The SW called about 4:00 to say that he would be coming by with her after independent living so he could take her and her things to the B's. He spoke with Roland who was much less emotional than I would have been.

I spent about an hour crying. I was worried that I might not be able to pull it together before she got here. I see all the advantages of her going to the B's. I can and will support that move. That of course doesn't mean that I am not deeply disappointed and capable of being a big ole cry baby about it. (On the whiny, cry-baby note, why is it that I never get to keep the girls? I love my boys, but what the hell universe?)

After crying for a while I remembered that she was halfway through The Hunger Games on my Kindle. I decided that I would loan it to her. Then I decided that if she was taking it to the B's I should remove all the tawdry romance novels. Then I decided that I would go ahead and get the new Kindle I have been coveting for a while and let her keep the Kindle on loan indefinitely. So I sat down at the computer to remove a couple hundred books from the machine (not all of them tawdry). It kept me busy and by the time Helen and the SW showed up I was nearly done. It made saying goodbye easier since I was able to spend those few minutes telling her how to use it rather than how much I was going to miss her.

Now this isn't about me being incredibly generous. In fact, one could argue that it was a totally selfish act, since I am using it as an excuse to buy a new one.
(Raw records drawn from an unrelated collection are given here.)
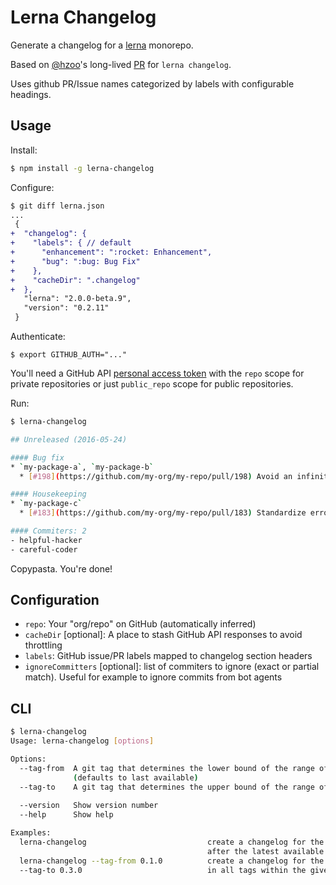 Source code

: # Lerna Changelog

Generate a changelog for a [lerna][lerna-homepage] monorepo.

Based on [@hzoo][hzoo-profile]'s long-lived [PR][original-pr] for `lerna changelog`.

Uses github PR/Issue names categorized by labels with configurable headings.

## Usage

Install:

```bash
$ npm install -g lerna-changelog
```

Configure:

```diff
$ git diff lerna.json
...
 {
+  "changelog": {
+    "labels": { // default
+      "enhancement": ":rocket: Enhancement",
+      "bug": ":bug: Bug Fix"
+    },
+    "cacheDir": ".changelog"
+  },
   "lerna": "2.0.0-beta.9",
   "version": "0.2.11"
 }
```

Authenticate:

```
$ export GITHUB_AUTH="..."
```

You'll need a GitHub API [personal access token](https://github.com/settings/tokens) with the `repo` scope for private repositories or just `public_repo` scope for public repositories.

Run:

```bash
$ lerna-changelog

## Unreleased (2016-05-24)

#### Bug fix
* `my-package-a`, `my-package-b`
  * [#198](https://github.com/my-org/my-repo/pull/198) Avoid an infinite loop. ([@helpful-hacker](https://github.com/helpful-hacker))

#### Housekeeping
* `my-package-c`
  * [#183](https://github.com/my-org/my-repo/pull/183) Standardize error messages. ([@careful-coder](https://github.com/careful-coder))

#### Commiters: 2
- helpful-hacker
- careful-coder

```

Copypasta.  You're done!

## Configuration

- `repo`: Your "org/repo" on GitHub (automatically inferred)
- `cacheDir` [optional]: A place to stash GitHub API responses to avoid throttling
- `labels`: GitHub issue/PR labels mapped to changelog section headers
- `ignoreCommitters` [optional]: list of commiters to ignore (exact or partial match). Useful for example to ignore commits from bot agents

## CLI

```bash
$ lerna-changelog
Usage: lerna-changelog [options]

Options:
  --tag-from  A git tag that determines the lower bound of the range of commits
              (defaults to last available)                              [string]
  --tag-to    A git tag that determines the upper bound of the range of commits
                                                                        [string]
  --version   Show version number                                      [boolean]
  --help      Show help                                                [boolean]

Examples:
  lerna-changelog                           create a changelog for the changes
                                            after the latest available tag
  lerna-changelog --tag-from 0.1.0          create a changelog for the changes
  --tag-to 0.3.0                            in all tags within the given range
```

[lerna-homepage]: https://lernajs.io
[hzoo-profile]: https://github.com/hzoo
[original-pr]: https://github.com/lerna/lerna/pull/29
It also makes me feel better because I LOANED it to her, and that means she and I are agreeing that I will see her again soon.

And now she is gone, and the house is quiet. I won't have to drive an hour tomorrow to take her to school. She is going where she wants to be, having no doubt that she is loved and welcomed here.

And I am going to cry a little bit more while I eat the tacos she wanted for dinner.

4 comments:

  1. Oh, I'm sorry to hear this. I mean, there are positives (being close to school, with an LDS family, etc) but I know you were attached to her and wanted her to stay. Heck, I think we all wanted her to stay. Hoping you got your girl, finally. Will she still come visit on weekends?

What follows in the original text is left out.